═════ Exercise material
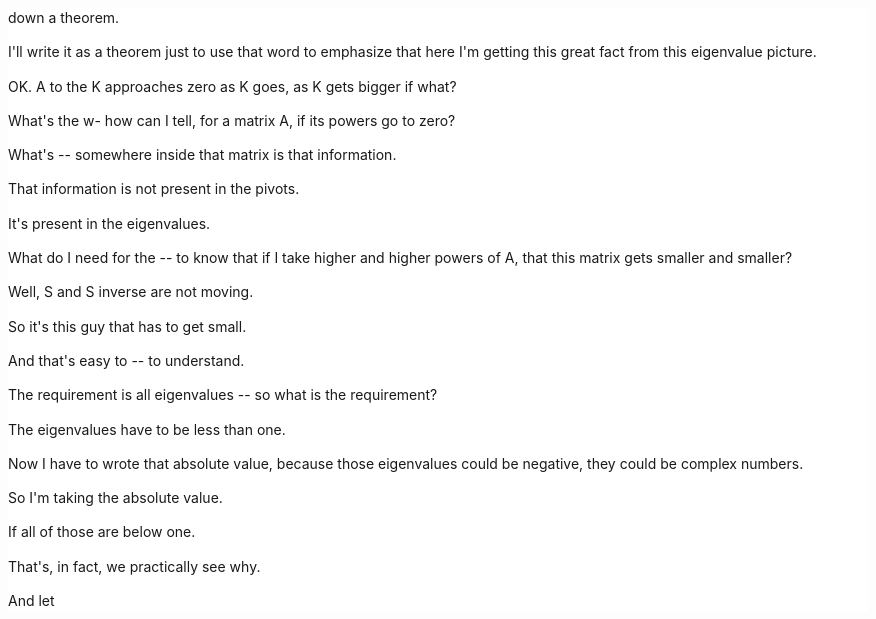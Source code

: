   <span m='870320'>down</span> <span m='870590'>a</span> <span m='871120'>theorem.</span>
  </p><p><span m='871940'>I'll</span> <span m='872420'>write</span> <span m='872640'>it</span>
  <span m='872770'>as</span> <span m='872940'>a</span> <span m='873120'>theorem</span>
  <span m='874170'>just</span> <span m='874870'>to</span> <span m='875400'>use</span>
  <span m='876010'>that</span> <span m='876240'>word</span> <span m='876720'>to</span>
  <span m='877190'>emphasize</span> <span m='877980'>that</span> <span m='878090'>here</span>
  <span m='878290'>I'm</span> <span m='878450'>getting</span> <span m='878750'>this</span>
  <span m='879210'>great</span> <span m='879650'>fact</span> <span m='880350'>from</span>
  <span m='880660'>this</span> <span m='881110'>eigenvalue</span> <span m='881790'>picture.</span>
  </p><p><span m='882610'>OK.</span> <span m='883230'>A</span> <span m='883820'>to</span>
  <span m='883970'>the</span> <span m='884110'>K</span> <span m='885210'>approaches</span>
  <span m='886220'>zero</span> <span m='887130'>as</span> <span m='888320'>K</span>
  <span m='888870'>goes,</span> <span m='889500'>as</span> <span m='889750'>K</span>
  <span m='890010'>gets</span> <span m='890290'>bigger</span> <span m='891730'>if</span>
  <span m='892820'>what?</span> </p><p><span m='893720'>What's</span> <span m='894080'>the</span>
  <span m='894250'>w-</span> <span m='894810'>how</span> <span m='895370'>can</span>
  <span m='895560'>I</span> <span m='895660'>tell,</span> <span m='896120'>for</span>
  <span m='896270'>a</span> <span m='896330'>matrix</span> <span m='896870'>A,</span>
  <span m='897840'>if</span> <span m='898460'>its</span> <span m='898690'>powers</span>
  <span m='899160'>go</span> <span m='899330'>to</span> <span m='899410'>zero?</span>
  </p><p><span m='902650'>What's</span> <span m='903290'>--</span> <span m='903420'>somewhere</span>
  <span m='904030'>inside</span> <span m='904620'>that</span> <span m='904850'>matrix</span>
  <span m='905330'>is</span> <span m='905480'>that</span> <span m='905670'>information.</span>
  </p><p><span m='907520'>That</span> <span m='907720'>information</span> <span m='908320'>is</span>
  <span m='908460'>not</span> <span m='908750'>present</span> <span m='909090'>in</span>
  <span m='909210'>the</span> <span m='909300'>pivots.</span> </p><p><span m='911510'>It's</span>
  <span m='911780'>present</span> <span m='912170'>in</span> <span m='912300'>the</span>
  <span m='912440'>eigenvalues.</span> </p><p><span m='913270'>What</span> <span m='913520'>do</span>
  <span m='913660'>I</span> <span m='913800'>need</span> <span m='914410'>for</span>
  <span m='914620'>the</span> <span m='915000'>--</span> <span m='915130'>to</span>
  <span m='915260'>know</span> <span m='915610'>that</span> <span m='915780'>if</span>
  <span m='915950'>I</span> <span m='916080'>take</span> <span m='916600'>higher</span>
  <span m='917010'>and</span> <span m='917080'>higher</span> <span m='917450'>powers</span>
  <span m='917890'>of</span> <span m='918040'>A,</span> <span m='918490'>that</span>
  <span m='918760'>this</span> <span m='918990'>matrix</span> <span m='919540'>gets</span>
  <span m='919750'>smaller</span> <span m='920170'>and</span> <span m='920290'>smaller?</span>
  </p><p><span m='921030'>Well,</span> <span m='921400'>S</span> <span m='921680'>and</span>
  <span m='921840'>S</span> <span m='922040'>inverse</span> <span m='922440'>are</span>
  <span m='922520'>not</span> <span m='922790'>moving.</span> </p><p><span m='924330'>So</span>
  <span m='924550'>it's</span> <span m='924710'>this</span> <span m='925080'>guy</span>
  <span m='925400'>that</span> <span m='925580'>has</span> <span m='925850'>to</span>
  <span m='925940'>get</span> <span m='926140'>small.</span> </p><p><span m='926810'>And</span>
  <span m='927020'>that's</span> <span m='927300'>easy</span> <span m='927590'>to</span>
  <span m='927780'>--</span> <span m='927800'>to</span> <span m='928330'>understand.</span>
  </p><p><span m='929720'>The</span> <span m='929850'>requirement</span> <span m='930500'>is</span>
  <span m='931150'>all</span> <span m='931930'>eigenvalues</span> <span m='932140'>--</span>
  <span m='935330'>so</span> <span m='935410'>what</span> <span m='935640'>is</span>
  <span m='935760'>the</span> <span m='935850'>requirement?</span> </p><p><span m='938040'>The</span>
  <span m='938210'>eigenvalues</span> <span m='938980'>have</span> <span m='939230'>to</span>
  <span m='939300'>be</span> <span m='939470'>less</span> <span m='939760'>than</span>
  <span m='939880'>one.</span> </p><p><span m='941170'>Now</span> <span m='941600'>I</span>
  <span m='941760'>have</span> <span m='942000'>to</span> <span m='942130'>wrote</span>
  <span m='942360'>that</span> <span m='943450'>absolute</span> <span m='944410'>value,</span>
  <span m='945310'>because</span> <span m='946120'>those</span> <span m='946350'>eigenvalues</span>
  <span m='947060'>could</span> <span m='947280'>be</span> <span m='947430'>negative,</span>
  <span m='948360'>they</span> <span m='948670'>could</span> <span m='948910'>be</span>
  <span m='949090'>complex</span> <span m='949700'>numbers.</span> </p><p><span m='950550'>So</span>
  <span m='950720'>I'm</span> <span m='950880'>taking</span> <span m='951300'>the</span>
  <span m='951450'>absolute</span> <span m='951910'>value.</span> </p><p><span m='953170'>If</span>
  <span m='953410'>all</span> <span m='953680'>of</span> <span m='953750'>those</span>
  <span m='954220'>are</span> <span m='954500'>below</span> <span m='954850'>one.</span>
  </p><p><span m='956750'>That's,</span> <span m='957170'>in</span> <span m='957440'>fact,</span>
  <span m='962190'>we</span> <span m='962400'>practically</span> <span m='963400'>see</span>
  <span m='963850'>why.</span> </p><p><span m='965000'>And</span> <span m='965160'>let</span>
══════════
About this exercise:
Which lines of the records above contain the word "have"? Show each of them.

Exercise response:
  <span m='938210'>eigenvalues</span> <span m='938980'>have</span> <span m='939230'>to</span>
  <span m='941760'>have</span> <span m='942000'>to</span> <span m='942130'>wrote</span>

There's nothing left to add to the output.